Source texts of formatted documents:
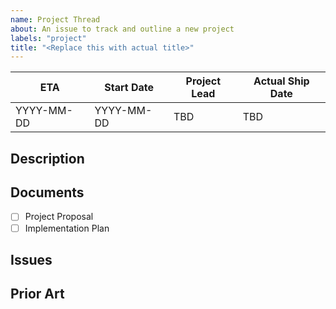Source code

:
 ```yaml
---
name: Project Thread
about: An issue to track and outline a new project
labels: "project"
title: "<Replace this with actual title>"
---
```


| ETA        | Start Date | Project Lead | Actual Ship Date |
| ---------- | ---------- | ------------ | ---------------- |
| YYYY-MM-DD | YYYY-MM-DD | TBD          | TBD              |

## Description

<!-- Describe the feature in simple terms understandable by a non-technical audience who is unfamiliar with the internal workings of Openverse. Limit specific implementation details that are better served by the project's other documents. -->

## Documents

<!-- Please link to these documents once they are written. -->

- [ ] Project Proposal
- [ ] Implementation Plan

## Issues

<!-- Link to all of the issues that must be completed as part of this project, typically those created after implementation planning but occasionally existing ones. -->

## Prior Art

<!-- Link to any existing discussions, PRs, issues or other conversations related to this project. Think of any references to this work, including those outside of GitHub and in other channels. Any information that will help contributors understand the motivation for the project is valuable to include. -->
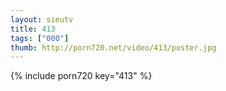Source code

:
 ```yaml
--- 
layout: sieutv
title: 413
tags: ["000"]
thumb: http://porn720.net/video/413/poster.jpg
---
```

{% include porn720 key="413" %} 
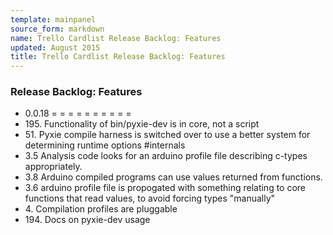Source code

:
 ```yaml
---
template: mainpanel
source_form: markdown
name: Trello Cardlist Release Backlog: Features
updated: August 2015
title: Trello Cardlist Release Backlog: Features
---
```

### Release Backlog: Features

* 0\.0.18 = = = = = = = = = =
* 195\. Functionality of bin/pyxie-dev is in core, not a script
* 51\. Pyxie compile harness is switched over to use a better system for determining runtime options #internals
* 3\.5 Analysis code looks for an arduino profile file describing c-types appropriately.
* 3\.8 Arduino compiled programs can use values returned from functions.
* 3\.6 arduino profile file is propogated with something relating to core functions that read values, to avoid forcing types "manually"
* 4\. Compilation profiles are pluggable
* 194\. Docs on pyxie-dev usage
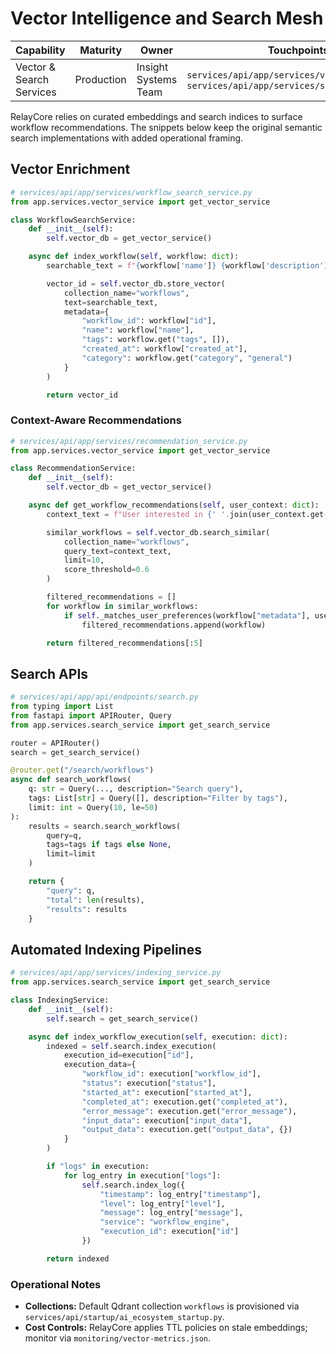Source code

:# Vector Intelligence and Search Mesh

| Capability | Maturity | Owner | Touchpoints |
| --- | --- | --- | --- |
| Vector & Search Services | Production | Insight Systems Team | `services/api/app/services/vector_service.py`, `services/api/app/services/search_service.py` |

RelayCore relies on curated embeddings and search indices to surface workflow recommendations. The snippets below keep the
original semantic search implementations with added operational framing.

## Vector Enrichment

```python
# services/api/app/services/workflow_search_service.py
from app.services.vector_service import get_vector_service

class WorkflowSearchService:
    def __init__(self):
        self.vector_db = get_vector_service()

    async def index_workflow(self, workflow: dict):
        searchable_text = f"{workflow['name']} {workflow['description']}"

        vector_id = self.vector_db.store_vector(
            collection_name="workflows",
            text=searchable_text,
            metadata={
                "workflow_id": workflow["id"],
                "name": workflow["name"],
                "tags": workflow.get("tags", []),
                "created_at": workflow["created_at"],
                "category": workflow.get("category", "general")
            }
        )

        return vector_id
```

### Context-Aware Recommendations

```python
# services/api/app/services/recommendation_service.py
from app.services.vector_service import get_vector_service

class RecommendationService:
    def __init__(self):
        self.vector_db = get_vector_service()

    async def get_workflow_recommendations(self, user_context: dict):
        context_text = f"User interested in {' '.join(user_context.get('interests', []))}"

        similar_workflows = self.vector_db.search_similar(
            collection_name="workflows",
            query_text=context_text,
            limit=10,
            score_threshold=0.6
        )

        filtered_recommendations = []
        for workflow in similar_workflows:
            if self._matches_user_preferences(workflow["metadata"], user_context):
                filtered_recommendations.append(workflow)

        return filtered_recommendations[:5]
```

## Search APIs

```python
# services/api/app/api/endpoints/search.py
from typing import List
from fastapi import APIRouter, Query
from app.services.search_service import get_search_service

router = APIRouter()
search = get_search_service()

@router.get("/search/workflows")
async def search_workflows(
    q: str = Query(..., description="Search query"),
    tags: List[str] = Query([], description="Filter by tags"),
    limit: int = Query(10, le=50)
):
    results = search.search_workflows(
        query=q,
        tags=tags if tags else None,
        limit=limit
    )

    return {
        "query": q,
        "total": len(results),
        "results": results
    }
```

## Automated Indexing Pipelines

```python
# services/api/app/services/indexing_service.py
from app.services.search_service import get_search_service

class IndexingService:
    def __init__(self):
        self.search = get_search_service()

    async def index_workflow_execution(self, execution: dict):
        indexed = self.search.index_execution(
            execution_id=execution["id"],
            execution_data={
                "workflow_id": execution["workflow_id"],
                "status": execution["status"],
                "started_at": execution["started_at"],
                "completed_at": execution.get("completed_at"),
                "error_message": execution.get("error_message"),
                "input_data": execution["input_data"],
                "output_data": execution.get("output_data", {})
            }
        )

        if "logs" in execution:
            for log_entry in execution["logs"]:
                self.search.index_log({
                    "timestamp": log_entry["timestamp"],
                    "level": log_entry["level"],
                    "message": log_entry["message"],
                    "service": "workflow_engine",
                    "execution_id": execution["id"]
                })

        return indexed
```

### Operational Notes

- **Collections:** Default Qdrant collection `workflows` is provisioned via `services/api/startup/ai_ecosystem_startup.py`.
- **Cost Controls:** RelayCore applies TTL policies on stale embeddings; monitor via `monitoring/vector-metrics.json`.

> _What to do_: The required output is each record above, reproduced exactly, without its pictures.

> _The answer_:
Source code

:
 ```yaml
---
name: Project Thread
about: An issue to track and outline a new project
labels: "project"
title: "<Replace this with actual title>"
---
```


| ETA        | Start Date | Project Lead | Actual Ship Date |
| ---------- | ---------- | ------------ | ---------------- |
| YYYY-MM-DD | YYYY-MM-DD | TBD          | TBD              |

## Description

<!-- Describe the feature in simple terms understandable by a non-technical audience who is unfamiliar with the internal workings of Openverse. Limit specific implementation details that are better served by the project's other documents. -->

## Documents

<!-- Please link to these documents once they are written. -->

- [ ] Project Proposal
- [ ] Implementation Plan

## Issues

<!-- Link to all of the issues that must be completed as part of this project, typically those created after implementation planning but occasionally existing ones. -->

## Prior Art

<!-- Link to any existing discussions, PRs, issues or other conversations related to this project. Think of any references to this work, including those outside of GitHub and in other channels. Any information that will help contributors understand the motivation for the project is valuable to include. -->
Source code

:
 ```yaml
--- 
layout: sieutv
title: 413
tags: ["000"]
thumb: http://porn720.net/video/413/poster.jpg
---
```

{% include porn720 key="413" %} 
Source code

:
 ```yaml
---
template: mainpanel
source_form: markdown
name: Trello Cardlist Release Backlog: Features
updated: August 2015
title: Trello Cardlist Release Backlog: Features
---
```

### Release Backlog: Features

* 0\.0.18 = = = = = = = = = =
* 195\. Functionality of bin/pyxie-dev is in core, not a script
* 51\. Pyxie compile harness is switched over to use a better system for determining runtime options #internals
* 3\.5 Analysis code looks for an arduino profile file describing c-types appropriately.
* 3\.8 Arduino compiled programs can use values returned from functions.
* 3\.6 arduino profile file is propogated with something relating to core functions that read values, to avoid forcing types "manually"
* 4\. Compilation profiles are pluggable
* 194\. Docs on pyxie-dev usage
Source code

:# Vector Intelligence and Search Mesh

| Capability | Maturity | Owner | Touchpoints |
| --- | --- | --- | --- |
| Vector & Search Services | Production | Insight Systems Team | `services/api/app/services/vector_service.py`, `services/api/app/services/search_service.py` |

RelayCore relies on curated embeddings and search indices to surface workflow recommendations. The snippets below keep the
original semantic search implementations with added operational framing.

## Vector Enrichment

```python
# services/api/app/services/workflow_search_service.py
from app.services.vector_service import get_vector_service

class WorkflowSearchService:
    def __init__(self):
        self.vector_db = get_vector_service()

    async def index_workflow(self, workflow: dict):
        searchable_text = f"{workflow['name']} {workflow['description']}"

        vector_id = self.vector_db.store_vector(
            collection_name="workflows",
            text=searchable_text,
            metadata={
                "workflow_id": workflow["id"],
                "name": workflow["name"],
                "tags": workflow.get("tags", []),
                "created_at": workflow["created_at"],
                "category": workflow.get("category", "general")
            }
        )

        return vector_id
```

### Context-Aware Recommendations

```python
# services/api/app/services/recommendation_service.py
from app.services.vector_service import get_vector_service

class RecommendationService:
    def __init__(self):
        self.vector_db = get_vector_service()

    async def get_workflow_recommendations(self, user_context: dict):
        context_text = f"User interested in {' '.join(user_context.get('interests', []))}"

        similar_workflows = self.vector_db.search_similar(
            collection_name="workflows",
            query_text=context_text,
            limit=10,
            score_threshold=0.6
        )

        filtered_recommendations = []
        for workflow in similar_workflows:
            if self._matches_user_preferences(workflow["metadata"], user_context):
                filtered_recommendations.append(workflow)

        return filtered_recommendations[:5]
```

## Search APIs

```python
# services/api/app/api/endpoints/search.py
from typing import List
from fastapi import APIRouter, Query
from app.services.search_service import get_search_service

router = APIRouter()
search = get_search_service()

@router.get("/search/workflows")
async def search_workflows(
    q: str = Query(..., description="Search query"),
    tags: List[str] = Query([], description="Filter by tags"),
    limit: int = Query(10, le=50)
):
    results = search.search_workflows(
        query=q,
        tags=tags if tags else None,
        limit=limit
    )

    return {
        "query": q,
        "total": len(results),
        "results": results
    }
```

## Automated Indexing Pipelines

```python
# services/api/app/services/indexing_service.py
from app.services.search_service import get_search_service

class IndexingService:
    def __init__(self):
        self.search = get_search_service()

    async def index_workflow_execution(self, execution: dict):
        indexed = self.search.index_execution(
            execution_id=execution["id"],
            execution_data={
                "workflow_id": execution["workflow_id"],
                "status": execution["status"],
                "started_at": execution["started_at"],
                "completed_at": execution.get("completed_at"),
                "error_message": execution.get("error_message"),
                "input_data": execution["input_data"],
                "output_data": execution.get("output_data", {})
            }
        )

        if "logs" in execution:
            for log_entry in execution["logs"]:
                self.search.index_log({
                    "timestamp": log_entry["timestamp"],
                    "level": log_entry["level"],
                    "message": log_entry["message"],
                    "service": "workflow_engine",
                    "execution_id": execution["id"]
                })

        return indexed
```

### Operational Notes

- **Collections:** Default Qdrant collection `workflows` is provisioned via `services/api/startup/ai_ecosystem_startup.py`.
- **Cost Controls:** RelayCore applies TTL policies on stale embeddings; monitor via `monitoring/vector-metrics.json`.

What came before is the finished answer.